### ASSIGNMENT
All the entries need to be quoted exactly, apart from the pictures, which you should drop.
______________________________
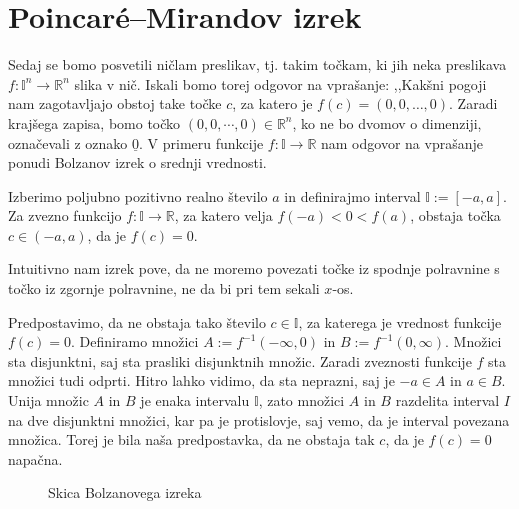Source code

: \documentclass[mat1]{fmfdelo}
\newcommand{\R}{\mathbb R}
\newcommand{\I}{\mathbb I}
\newcommand{\0}{\underline{0}}
\begin{document}
\section{Poincar\'e--Mirandov izrek}\label{raz:PM}
Sedaj se bomo posvetili ničlam preslikav, tj. takim točkam, ki jih neka preslikava $f : \I^n \to \R^n$ slika v nič. Iskali bomo torej odgovor na vprašanje: ,,Kakšni pogoji nam zagotavljajo obstoj take točke $c$, za katero je $f(c) = (0, 0, \dots, 0)$. Zaradi krajšega zapisa, bomo točko $(0, 0, \cdots, 0) \in \R^n$, ko ne bo dvomov o dimenziji, označevali z oznako $\0$. V primeru funkcije $f : \I \to \R$ nam odgovor na vprašanje ponudi Bolzanov izrek o srednji vrednosti.
\begin{izrek}\label{izr:bolzano}
Izberimo poljubno pozitivno realno število $a$ in definirajmo interval $\I := [-a, a]$. Za zvezno funkcijo $f : \I \to \R$, za katero velja $f(-a) < 0 < f(a)$, obstaja točka $c \in (-a, a)$, da je $f(c) = 0$.
\end{izrek}
Intuitivno nam izrek pove, da ne moremo povezati točke iz spodnje polravnine s točko iz zgornje polravnine, ne da bi pri tem sekali $x$-os. 
\begin{dokaz}
Predpostavimo, da ne obstaja tako število $c \in \I$, za katerega je vrednost funkcije $f(c) = 0$. Definiramo množici $A := f^{-1}(- \infty, 0)$ in $B := f^{-1}(0, \infty)$. Množici sta disjunktni, saj sta prasliki disjunktnih množic. Zaradi zveznosti funkcije $f$ sta množici tudi odprti. Hitro lahko vidimo, da sta neprazni, saj je $-a \in A$ in $a \in B$. Unija množic $A$ in $B$ je enaka intervalu $\I$, zato množici $A$ in $B$ razdelita interval $I$ na dve disjunktni množici, kar pa je protislovje, saj vemo, da je interval povezana množica. Torej je bila naša predpostavka, da ne obstaja tak $c$, da je $f(c) = 0$ napačna.
\end{dokaz}

\begin{figure}[h!]
	\centering
	\caption{Skica Bolzanovega izreka}
\end{figure}
\end{document}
______________________________
### RESPONSE
Source code

: \documentclass[mat1]{fmfdelo}
\newcommand{\R}{\mathbb R}
\newcommand{\I}{\mathbb I}
\newcommand{\0}{\underline{0}}
\begin{document}
\section{Poincar\'e--Mirandov izrek}\label{raz:PM}
Sedaj se bomo posvetili ničlam preslikav, tj. takim točkam, ki jih neka preslikava $f : \I^n \to \R^n$ slika v nič. Iskali bomo torej odgovor na vprašanje: ,,Kakšni pogoji nam zagotavljajo obstoj take točke $c$, za katero je $f(c) = (0, 0, \dots, 0)$. Zaradi krajšega zapisa, bomo točko $(0, 0, \cdots, 0) \in \R^n$, ko ne bo dvomov o dimenziji, označevali z oznako $\0$. V primeru funkcije $f : \I \to \R$ nam odgovor na vprašanje ponudi Bolzanov izrek o srednji vrednosti.
\begin{izrek}\label{izr:bolzano}
Izberimo poljubno pozitivno realno število $a$ in definirajmo interval $\I := [-a, a]$. Za zvezno funkcijo $f : \I \to \R$, za katero velja $f(-a) < 0 < f(a)$, obstaja točka $c \in (-a, a)$, da je $f(c) = 0$.
\end{izrek}
Intuitivno nam izrek pove, da ne moremo povezati točke iz spodnje polravnine s točko iz zgornje polravnine, ne da bi pri tem sekali $x$-os. 
\begin{dokaz}
Predpostavimo, da ne obstaja tako število $c \in \I$, za katerega je vrednost funkcije $f(c) = 0$. Definiramo množici $A := f^{-1}(- \infty, 0)$ in $B := f^{-1}(0, \infty)$. Množici sta disjunktni, saj sta prasliki disjunktnih množic. Zaradi zveznosti funkcije $f$ sta množici tudi odprti. Hitro lahko vidimo, da sta neprazni, saj je $-a \in A$ in $a \in B$. Unija množic $A$ in $B$ je enaka intervalu $\I$, zato množici $A$ in $B$ razdelita interval $I$ na dve disjunktni množici, kar pa je protislovje, saj vemo, da je interval povezana množica. Torej je bila naša predpostavka, da ne obstaja tak $c$, da je $f(c) = 0$ napačna.
\end{dokaz}

\begin{figure}[h!]
	\centering
	\caption{Skica Bolzanovega izreka}
\end{figure}
\end{document}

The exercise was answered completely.